PROBLEM. Compute how many lines below contain the word "string" and respond with that number only.

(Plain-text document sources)
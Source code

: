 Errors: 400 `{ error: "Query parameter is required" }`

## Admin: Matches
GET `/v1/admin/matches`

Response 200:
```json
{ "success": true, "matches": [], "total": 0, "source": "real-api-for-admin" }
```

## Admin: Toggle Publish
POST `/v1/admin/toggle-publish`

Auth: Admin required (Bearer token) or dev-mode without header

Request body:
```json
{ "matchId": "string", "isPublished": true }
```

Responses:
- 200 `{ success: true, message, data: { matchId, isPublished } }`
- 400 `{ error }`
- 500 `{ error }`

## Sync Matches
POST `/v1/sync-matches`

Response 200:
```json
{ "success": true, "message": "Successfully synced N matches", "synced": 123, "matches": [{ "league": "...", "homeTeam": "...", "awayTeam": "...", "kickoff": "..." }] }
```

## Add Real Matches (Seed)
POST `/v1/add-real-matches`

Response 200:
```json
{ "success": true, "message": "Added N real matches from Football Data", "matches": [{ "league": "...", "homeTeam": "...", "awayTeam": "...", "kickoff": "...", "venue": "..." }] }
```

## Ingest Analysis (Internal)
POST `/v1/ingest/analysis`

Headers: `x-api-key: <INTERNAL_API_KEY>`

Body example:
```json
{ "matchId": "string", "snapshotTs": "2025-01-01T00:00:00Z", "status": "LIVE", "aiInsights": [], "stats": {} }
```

--

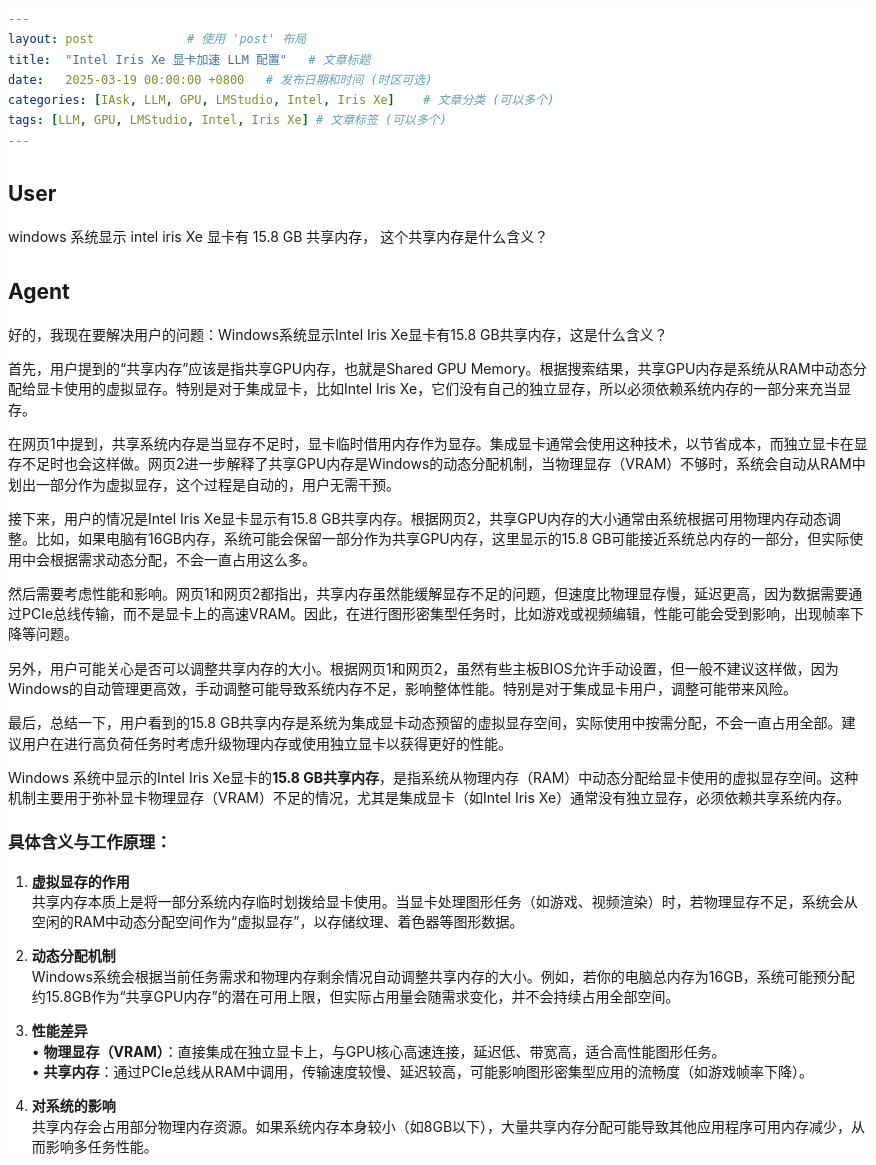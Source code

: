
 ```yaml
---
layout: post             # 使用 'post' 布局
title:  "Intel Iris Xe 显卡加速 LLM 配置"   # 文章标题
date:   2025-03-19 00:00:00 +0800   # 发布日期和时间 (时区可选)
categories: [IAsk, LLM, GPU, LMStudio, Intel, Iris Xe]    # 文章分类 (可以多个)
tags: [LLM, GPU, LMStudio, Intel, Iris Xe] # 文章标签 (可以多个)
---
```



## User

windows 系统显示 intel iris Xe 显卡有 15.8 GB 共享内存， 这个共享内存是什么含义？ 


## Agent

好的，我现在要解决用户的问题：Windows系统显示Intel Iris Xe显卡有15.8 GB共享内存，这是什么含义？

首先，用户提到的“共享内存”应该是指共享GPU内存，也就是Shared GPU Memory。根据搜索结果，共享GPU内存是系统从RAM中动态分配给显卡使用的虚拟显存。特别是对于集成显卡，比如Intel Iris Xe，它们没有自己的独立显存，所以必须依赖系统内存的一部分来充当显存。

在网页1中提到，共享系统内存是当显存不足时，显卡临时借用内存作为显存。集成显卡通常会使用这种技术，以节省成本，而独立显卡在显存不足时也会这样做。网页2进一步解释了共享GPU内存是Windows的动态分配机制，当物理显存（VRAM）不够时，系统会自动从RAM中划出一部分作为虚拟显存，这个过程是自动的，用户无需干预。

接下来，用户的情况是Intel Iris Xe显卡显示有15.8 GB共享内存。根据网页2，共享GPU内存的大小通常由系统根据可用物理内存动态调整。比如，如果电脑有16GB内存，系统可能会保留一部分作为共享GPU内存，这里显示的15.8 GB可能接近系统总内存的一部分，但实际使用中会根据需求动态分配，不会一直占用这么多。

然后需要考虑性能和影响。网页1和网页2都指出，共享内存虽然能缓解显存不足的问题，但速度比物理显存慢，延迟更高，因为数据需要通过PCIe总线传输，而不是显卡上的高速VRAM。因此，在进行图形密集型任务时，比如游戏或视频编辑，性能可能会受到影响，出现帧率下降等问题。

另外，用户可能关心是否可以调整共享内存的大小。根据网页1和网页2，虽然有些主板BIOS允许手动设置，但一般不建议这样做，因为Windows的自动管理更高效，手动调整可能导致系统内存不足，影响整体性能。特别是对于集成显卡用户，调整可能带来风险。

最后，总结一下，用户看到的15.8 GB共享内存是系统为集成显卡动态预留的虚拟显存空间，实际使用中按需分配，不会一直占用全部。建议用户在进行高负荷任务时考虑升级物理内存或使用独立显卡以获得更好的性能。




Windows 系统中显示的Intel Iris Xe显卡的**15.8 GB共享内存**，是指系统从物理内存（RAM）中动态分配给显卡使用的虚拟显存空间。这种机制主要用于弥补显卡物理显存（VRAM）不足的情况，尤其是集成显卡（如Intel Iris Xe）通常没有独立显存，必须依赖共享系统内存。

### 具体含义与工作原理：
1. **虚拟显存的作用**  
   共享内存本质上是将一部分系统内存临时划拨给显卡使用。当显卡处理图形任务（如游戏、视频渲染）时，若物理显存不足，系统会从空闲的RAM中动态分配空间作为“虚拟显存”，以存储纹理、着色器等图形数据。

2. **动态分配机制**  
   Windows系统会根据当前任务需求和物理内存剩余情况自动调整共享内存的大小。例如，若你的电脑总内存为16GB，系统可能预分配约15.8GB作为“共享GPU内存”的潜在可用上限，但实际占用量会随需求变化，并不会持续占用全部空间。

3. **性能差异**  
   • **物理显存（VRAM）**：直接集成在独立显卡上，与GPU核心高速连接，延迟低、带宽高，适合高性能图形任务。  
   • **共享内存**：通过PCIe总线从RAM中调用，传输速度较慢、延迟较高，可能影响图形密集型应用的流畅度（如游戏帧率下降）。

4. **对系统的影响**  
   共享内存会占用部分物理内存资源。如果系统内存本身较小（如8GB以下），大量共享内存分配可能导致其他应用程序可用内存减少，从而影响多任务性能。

EXERCISE SOLUTION. 2